Most portal automation starts behind a login. This is the part that usually breaks other tools — Navia makes it fully automatic, deterministic, no loops — so it can get to the actual task (the form, the update, the report):

flowchart TD
    S([Login page]) --> U[Type username]
    U --> P["fill_credential password — never seen by the model"]
    P --> SUB{About to submit?}
    SUB -->|"captcha empty"| OCR["🔓 Local OCR reads the captcha<br/>ddddocr · free · on your machine"]
    OCR --> CL["Click 'Sign in' — same step"]
    SUB -->|"no captcha"| CL
    CL --> V{assessLoginOutcome}
    V -->|"private URL + logout link + no error"| OK([✅ Logged in])
    V -->|"still on login / error"| RETRY["Re-type & retry · max 2-3 · then stop honestly"]
    RETRY --> SUB
    OCR -.->|"cannot read / disabled"| HUMAN["🙋 Hand the window to you"]

Text captchas → solved automatically by local OCR before submitting (default --captcha local).
Empty captcha → submit is blocked (no blind sends, no infinite loops; hard retry cap).
Interactive captchas (reCAPTCHA grid, hCaptcha, sliders) & 2FA → handed to you.
Success is verified — Navia won't claim "logged in" unless it really is.

The LLM is never asked to "solve" a captcha (Claude declines that by policy). The OCR is a separate, dedicated, local tool — for your own authorized accounts.

CLI usage

# Guided wizard (recommended): just run navia
navia
#  → asks the start URL, auto-detects login, asks user + hidden password,
#    the task, the browser, and where to save the journal. Captcha is automatic.
#    Conversational: keeps the session open and asks "what now?". Press ESC to quit.

# Direct task
navia "search 't-shirts' on example-shop.com and list the first 5 with prices"

# Conversation mode for a one-off too (stays open, asks for the next)
navia run "explore this site and map its sections" --chat

# Cloudflare-walled sites → real Chrome via CDP
navia chrome                                          # 1) launch Chrome with debugging
navia run "search jobs on {portal}" --browser chrome  # 2) the task

All the useful flags

navia "..." --browser firefox|chrome|patchright   # engine (default chromium)
navia "..." --headless                            # no visible window
navia "..." --slow-mo 300                         # go slow (anti rate-limit)
navia "..." --start-url https://...               # open a URL before starting
navia "..." --model claude-opus-4-8               # another model
navia "..." --workspace                           # per-task log/brain folder (asks where)
navia "..." --validate                            # an LLM judge re-checks the result and retries once
navia "..." --captcha off                         # disable local captcha OCR (default: local)
navia "..." --no-eval                             # disable the evaluate JS tool (untrusted sites)
navia "..." --allow-domain example.com            # network allow-list (repeatable, anti-exfiltration)
navia "..." --yes                                 # auto-approve irreversible actions (TEST ONLY)

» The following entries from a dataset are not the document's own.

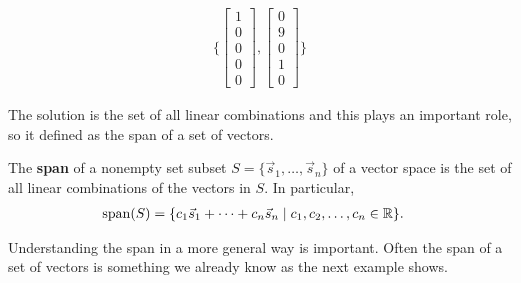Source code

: \begin{align*} \{
\begin{bmatrix} 
1 \\ 0 \\ 0 \\ 0 \\0
\end{bmatrix},  
\begin{bmatrix}
0 \\ 9 \\ 0 \\ 1 \\ 0
\end{bmatrix}  \}
\end{align*}

The solution is the set of all linear combinations and this plays an important role, so it defined as the span of a set of vectors.  



\begin{definition}
The \textbf{span} of a nonempty set subset $S=\{\vec{s}_1,\ldots, \vec{s}_n\}$ of a vector space is the set of all linear combinations of the vectors in $S$.   In particular,
%
\begin{align*}
\operatorname{span}(S) & = \{ c_1 \vec{s}_1  + \cdots + c_n \vec{s}_n\; | \; \text{$c_1, c_2, \ldots, c_n \in \mathbb{R}$} \}.  
\end{align*}
\end{definition}

Understanding the span in a more general way is important.  Often the span of a set of vectors is something we already know as the next example shows.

Set your defaults once · scaffold a project

navia init                     # save model/engine/profile/provider to ~/.navia/config.json
navia create my-bot            # scaffold: navia.config.json, .env.example, tasks.txt, run.mjs

Precedence: CLI flag > env var > ~/.navia/config.json > built-in default.

Credentials, 2FA & sessions

Store passwords / 2FA in an encrypted vault; the AI uses them by key but never sees the value:

navia secret set shop.password                                   # prompts, hidden
navia secret set shop.password --origin https://accounts.x.com   # bind it: only fills on this origin
navia secret totp shop.2fa                                       # TOTP base32 from your authenticator
navia secret list                                                # keys only, no values

In a task the AI uses fill_credential(ref, "shop.password") / fill_totp(ref, "shop.2fa") — the real value is injected locally, outside the prompt.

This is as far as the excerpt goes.